[Start of Attachment]

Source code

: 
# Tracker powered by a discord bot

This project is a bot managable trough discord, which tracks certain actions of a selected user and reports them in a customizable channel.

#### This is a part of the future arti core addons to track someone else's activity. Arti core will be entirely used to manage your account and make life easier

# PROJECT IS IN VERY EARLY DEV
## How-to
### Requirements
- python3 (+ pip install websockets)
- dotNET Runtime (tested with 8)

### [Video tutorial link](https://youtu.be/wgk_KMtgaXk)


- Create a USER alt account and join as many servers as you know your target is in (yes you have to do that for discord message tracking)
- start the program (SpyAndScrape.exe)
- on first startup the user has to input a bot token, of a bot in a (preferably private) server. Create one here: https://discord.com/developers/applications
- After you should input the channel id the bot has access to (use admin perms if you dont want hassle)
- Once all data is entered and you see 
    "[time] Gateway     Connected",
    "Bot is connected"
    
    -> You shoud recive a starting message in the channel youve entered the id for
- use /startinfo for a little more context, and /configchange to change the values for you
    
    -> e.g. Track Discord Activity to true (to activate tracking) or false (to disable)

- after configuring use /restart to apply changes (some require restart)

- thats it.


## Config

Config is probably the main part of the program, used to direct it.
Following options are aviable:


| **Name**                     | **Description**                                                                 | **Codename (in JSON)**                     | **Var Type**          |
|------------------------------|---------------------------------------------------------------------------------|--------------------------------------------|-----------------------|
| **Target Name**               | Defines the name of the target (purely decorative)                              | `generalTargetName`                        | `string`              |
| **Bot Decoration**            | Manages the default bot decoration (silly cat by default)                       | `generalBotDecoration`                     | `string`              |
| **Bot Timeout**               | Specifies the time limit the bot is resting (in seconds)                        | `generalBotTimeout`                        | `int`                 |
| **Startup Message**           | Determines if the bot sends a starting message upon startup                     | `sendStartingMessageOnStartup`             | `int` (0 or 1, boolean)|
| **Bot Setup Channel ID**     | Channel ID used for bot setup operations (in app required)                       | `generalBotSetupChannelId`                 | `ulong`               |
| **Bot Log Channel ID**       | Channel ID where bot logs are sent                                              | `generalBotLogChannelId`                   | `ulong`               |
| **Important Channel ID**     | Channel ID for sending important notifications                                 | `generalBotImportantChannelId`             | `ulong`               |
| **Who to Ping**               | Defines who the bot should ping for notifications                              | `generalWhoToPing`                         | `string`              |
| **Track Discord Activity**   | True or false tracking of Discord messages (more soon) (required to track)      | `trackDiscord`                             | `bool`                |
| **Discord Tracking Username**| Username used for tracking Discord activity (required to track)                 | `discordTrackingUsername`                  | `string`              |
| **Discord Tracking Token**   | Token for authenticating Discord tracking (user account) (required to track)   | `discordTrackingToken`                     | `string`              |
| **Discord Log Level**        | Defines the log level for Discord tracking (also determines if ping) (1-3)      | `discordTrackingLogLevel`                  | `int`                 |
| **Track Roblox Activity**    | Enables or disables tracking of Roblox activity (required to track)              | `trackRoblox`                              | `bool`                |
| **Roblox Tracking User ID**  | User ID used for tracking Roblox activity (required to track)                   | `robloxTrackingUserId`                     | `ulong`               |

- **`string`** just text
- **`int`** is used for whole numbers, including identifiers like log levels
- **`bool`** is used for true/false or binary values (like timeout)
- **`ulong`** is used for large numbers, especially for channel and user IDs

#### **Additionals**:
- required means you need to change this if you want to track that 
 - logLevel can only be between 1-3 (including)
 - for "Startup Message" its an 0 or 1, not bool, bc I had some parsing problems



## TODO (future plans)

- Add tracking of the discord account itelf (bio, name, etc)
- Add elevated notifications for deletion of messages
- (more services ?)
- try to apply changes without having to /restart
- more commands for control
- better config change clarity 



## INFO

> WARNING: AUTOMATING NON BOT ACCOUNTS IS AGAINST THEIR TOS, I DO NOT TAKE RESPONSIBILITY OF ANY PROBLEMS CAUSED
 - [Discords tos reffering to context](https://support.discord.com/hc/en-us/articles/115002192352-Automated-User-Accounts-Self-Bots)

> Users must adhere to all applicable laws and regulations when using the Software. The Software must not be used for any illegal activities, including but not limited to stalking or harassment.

[End of Attachment]

**Your objective**
Please copy out every line in the listing that has the string "program".

**Your response**
- start the program (SpyAndScrape.exe)
Config is probably the main part of the program, used to direct it.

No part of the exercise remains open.